Dylan's expulsion (and his artful but downright frightening sketches), provides the impetus for change (and the need to find a new school) and Benjamin starts out on the search for somewhere else to live.
His search ends when he finds a beautiful and spacious old house on a huge plot of land. There's just one problem. It's a zoo. A very run down zoo. If he wants the house and land, the state says he has to take over the zoo, including the attendant animals and staff.
Obviously, Rosie is overjoyed by Benjamin's decision to purchase the zoo, however Dylan and Benjamin's older brother Duncan (Thomas Haden Church) are less enthused. Dylan is being sullen Dylan while accountant Duncan is concerned about Benjamin wasting all the money inherited from his father.
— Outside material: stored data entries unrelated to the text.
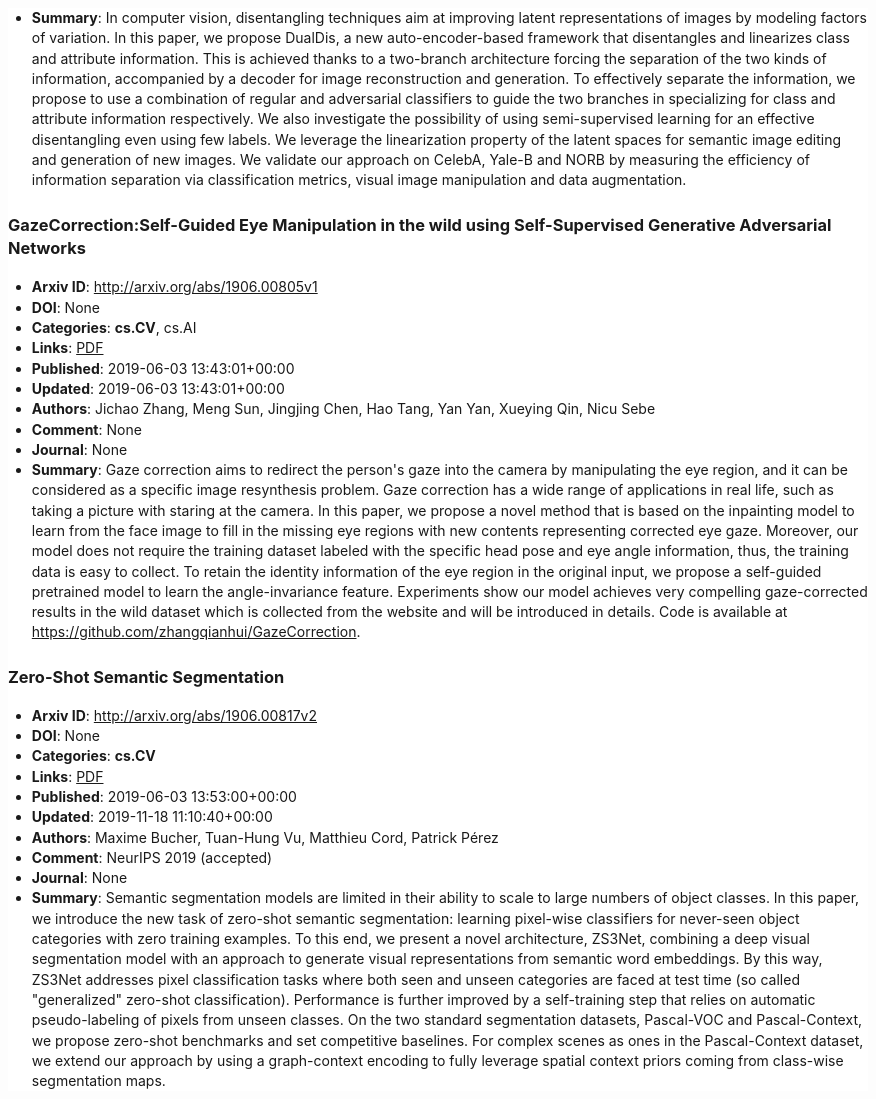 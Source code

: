 - **Summary**: In computer vision, disentangling techniques aim at improving latent representations of images by modeling factors of variation. In this paper, we propose DualDis, a new auto-encoder-based framework that disentangles and linearizes class and attribute information. This is achieved thanks to a two-branch architecture forcing the separation of the two kinds of information, accompanied by a decoder for image reconstruction and generation. To effectively separate the information, we propose to use a combination of regular and adversarial classifiers to guide the two branches in specializing for class and attribute information respectively. We also investigate the possibility of using semi-supervised learning for an effective disentangling even using few labels. We leverage the linearization property of the latent spaces for semantic image editing and generation of new images. We validate our approach on CelebA, Yale-B and NORB by measuring the efficiency of information separation via classification metrics, visual image manipulation and data augmentation.



### GazeCorrection:Self-Guided Eye Manipulation in the wild using Self-Supervised Generative Adversarial Networks
- **Arxiv ID**: http://arxiv.org/abs/1906.00805v1
- **DOI**: None
- **Categories**: **cs.CV**, cs.AI
- **Links**: [PDF](http://arxiv.org/pdf/1906.00805v1)
- **Published**: 2019-06-03 13:43:01+00:00
- **Updated**: 2019-06-03 13:43:01+00:00
- **Authors**: Jichao Zhang, Meng Sun, Jingjing Chen, Hao Tang, Yan Yan, Xueying Qin, Nicu Sebe
- **Comment**: None
- **Journal**: None
- **Summary**: Gaze correction aims to redirect the person's gaze into the camera by manipulating the eye region, and it can be considered as a specific image resynthesis problem. Gaze correction has a wide range of applications in real life, such as taking a picture with staring at the camera. In this paper, we propose a novel method that is based on the inpainting model to learn from the face image to fill in the missing eye regions with new contents representing corrected eye gaze. Moreover, our model does not require the training dataset labeled with the specific head pose and eye angle information, thus, the training data is easy to collect. To retain the identity information of the eye region in the original input, we propose a self-guided pretrained model to learn the angle-invariance feature. Experiments show our model achieves very compelling gaze-corrected results in the wild dataset which is collected from the website and will be introduced in details. Code is available at https://github.com/zhangqianhui/GazeCorrection.



### Zero-Shot Semantic Segmentation
- **Arxiv ID**: http://arxiv.org/abs/1906.00817v2
- **DOI**: None
- **Categories**: **cs.CV**
- **Links**: [PDF](http://arxiv.org/pdf/1906.00817v2)
- **Published**: 2019-06-03 13:53:00+00:00
- **Updated**: 2019-11-18 11:10:40+00:00
- **Authors**: Maxime Bucher, Tuan-Hung Vu, Matthieu Cord, Patrick Pérez
- **Comment**: NeurIPS 2019 (accepted)
- **Journal**: None
- **Summary**: Semantic segmentation models are limited in their ability to scale to large numbers of object classes. In this paper, we introduce the new task of zero-shot semantic segmentation: learning pixel-wise classifiers for never-seen object categories with zero training examples. To this end, we present a novel architecture, ZS3Net, combining a deep visual segmentation model with an approach to generate visual representations from semantic word embeddings. By this way, ZS3Net addresses pixel classification tasks where both seen and unseen categories are faced at test time (so called "generalized" zero-shot classification). Performance is further improved by a self-training step that relies on automatic pseudo-labeling of pixels from unseen classes. On the two standard segmentation datasets, Pascal-VOC and Pascal-Context, we propose zero-shot benchmarks and set competitive baselines. For complex scenes as ones in the Pascal-Context dataset, we extend our approach by using a graph-context encoding to fully leverage spatial context priors coming from class-wise segmentation maps.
The staff at the zoo aren't particularly impressed with the new owner either. Head Zookeeper Kelly Foster (a very dressed down but lovely Scarlett Johansson) thinks Benjamin has dived into the deep end of the pool without learning even the basics of swimming and everyone else on staff seem quietly incredulous.
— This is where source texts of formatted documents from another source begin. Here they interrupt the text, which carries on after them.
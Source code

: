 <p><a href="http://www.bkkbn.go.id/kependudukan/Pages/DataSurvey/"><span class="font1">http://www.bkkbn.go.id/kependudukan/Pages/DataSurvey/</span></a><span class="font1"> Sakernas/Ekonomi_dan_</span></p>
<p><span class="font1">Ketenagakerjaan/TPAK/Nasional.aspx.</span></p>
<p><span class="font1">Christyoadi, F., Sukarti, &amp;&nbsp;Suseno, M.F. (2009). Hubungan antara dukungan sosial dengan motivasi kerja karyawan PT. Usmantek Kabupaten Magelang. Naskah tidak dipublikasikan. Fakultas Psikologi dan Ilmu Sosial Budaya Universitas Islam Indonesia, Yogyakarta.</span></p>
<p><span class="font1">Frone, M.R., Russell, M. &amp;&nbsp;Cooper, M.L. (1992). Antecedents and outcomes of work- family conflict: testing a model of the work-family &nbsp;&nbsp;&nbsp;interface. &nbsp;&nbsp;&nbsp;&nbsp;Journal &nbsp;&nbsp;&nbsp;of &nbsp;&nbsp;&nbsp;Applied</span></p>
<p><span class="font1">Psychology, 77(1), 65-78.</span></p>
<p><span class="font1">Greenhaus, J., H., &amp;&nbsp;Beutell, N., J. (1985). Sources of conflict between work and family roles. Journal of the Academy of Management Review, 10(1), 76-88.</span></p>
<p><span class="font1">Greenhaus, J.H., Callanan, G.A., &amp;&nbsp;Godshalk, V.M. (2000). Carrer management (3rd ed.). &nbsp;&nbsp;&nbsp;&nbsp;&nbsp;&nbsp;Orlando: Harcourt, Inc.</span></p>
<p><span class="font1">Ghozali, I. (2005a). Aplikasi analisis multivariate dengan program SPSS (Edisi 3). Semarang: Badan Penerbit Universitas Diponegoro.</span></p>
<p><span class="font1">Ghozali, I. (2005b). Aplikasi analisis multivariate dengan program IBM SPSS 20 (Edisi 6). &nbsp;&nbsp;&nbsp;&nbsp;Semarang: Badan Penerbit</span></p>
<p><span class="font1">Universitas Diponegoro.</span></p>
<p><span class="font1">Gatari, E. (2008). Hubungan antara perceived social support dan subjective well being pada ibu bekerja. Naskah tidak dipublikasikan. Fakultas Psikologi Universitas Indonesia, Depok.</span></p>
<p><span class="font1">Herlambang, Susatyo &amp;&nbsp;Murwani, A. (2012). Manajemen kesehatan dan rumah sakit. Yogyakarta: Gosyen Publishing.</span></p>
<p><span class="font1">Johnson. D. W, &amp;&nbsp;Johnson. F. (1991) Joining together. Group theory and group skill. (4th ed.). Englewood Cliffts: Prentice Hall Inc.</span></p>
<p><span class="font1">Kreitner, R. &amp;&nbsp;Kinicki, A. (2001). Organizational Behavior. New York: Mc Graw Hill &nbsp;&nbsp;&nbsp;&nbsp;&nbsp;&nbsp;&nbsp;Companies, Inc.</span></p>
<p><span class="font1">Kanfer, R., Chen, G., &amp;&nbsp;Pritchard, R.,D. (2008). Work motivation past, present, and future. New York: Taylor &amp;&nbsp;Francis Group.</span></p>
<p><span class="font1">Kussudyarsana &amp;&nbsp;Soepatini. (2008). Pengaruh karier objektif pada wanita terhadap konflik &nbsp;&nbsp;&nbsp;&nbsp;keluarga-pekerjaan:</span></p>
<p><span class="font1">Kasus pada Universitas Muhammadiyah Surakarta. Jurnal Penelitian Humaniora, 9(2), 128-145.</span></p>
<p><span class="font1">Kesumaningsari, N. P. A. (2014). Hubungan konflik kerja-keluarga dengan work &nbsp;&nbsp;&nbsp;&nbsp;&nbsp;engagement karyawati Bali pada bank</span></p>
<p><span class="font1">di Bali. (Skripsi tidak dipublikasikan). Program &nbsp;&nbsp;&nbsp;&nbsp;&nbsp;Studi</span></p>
Their mission is to get the park up and running in time for the summer tourist season and also, come together as a family.
Dylan meets his match in 13-year-old Lily Miska (Elle Fanning). Lily works for her cousin Kelly in the zoo's restaurant and is paid in cash under the table. The home schooled teen is immediately smitten with Dylan. Her relentless friendliness and fascination with the brooding city boy help to bring him out of his shell.
The other romance between Damon and Johansson is almost as chaste as the two youngsters. Benjamin is still pining over the loss of his one true love (he still tearfully looks at snapshots of their relationship late at night) but finds Kelly attractive nonetheless. He wants to do something but is held back by his still raw grief.
Patrick Fugit, Matt Damon and Scarlett Johansson in a scene from the film.
As in any family movie of this kind; there are challenges, both romantic and zoological; betrayal; redemption and an eventual happy ending.
The script, apart from the occasional dropping of an s-bomb in times of high emotion is pure family fare with good natured, quirky side characters and genuine emotional depth; including a couple of tear-jerking moments toward the end.
Damon and Johansson both play their parts perfectly well even if the two only really need to really act in one scene apiece. Maggie Elizabeth Jones is a scene stealer as the uber cute Rosie. She lights up the screen whenever she's in a scene.
The cinematography from Rodriego Prieto (DP for Brokeback Mountain) varies between utilitarian and beautiful and capturing the new light in which the family is coming to be illuminated.
Crowe's use of the sun in this film is interesting. Variously used to obscure and illuminate, it is a running visual theme throughout the film and seems to coincide with times of emotional resonance. Where Benjamin is trekking over the hills, the sun halos his head while in another scene it obscures the face of his wife in his memory.
Matt Damon's head is wreathed by the sun in an emotional moment.
We Bought a Zoo is a good film but it's far from a great film. The script is generally well put together but some of the side characters are little more than caricatures of archetypes. The fussy Department of Agriculture inspector, the Hagrid-like groundskeeper/handyman, the shrill and mutinous secretary are all there and all given just enough screen time so they can later play a small roll in driving the plot forward. Despite this, the main characters are all generally well drawn if nothing revelatory. Damon and Johansson aren't sleepwalking through the film but they are hardly challenged either.
Jónsi's soundtrack is wonderful and fittingly captures the spirit of rejuvenation coursing through the film.
If you want a good, inoffensive family film that is sure to pull on the heartstrings, you can certainly do worse than to check out We Bought a Zoo.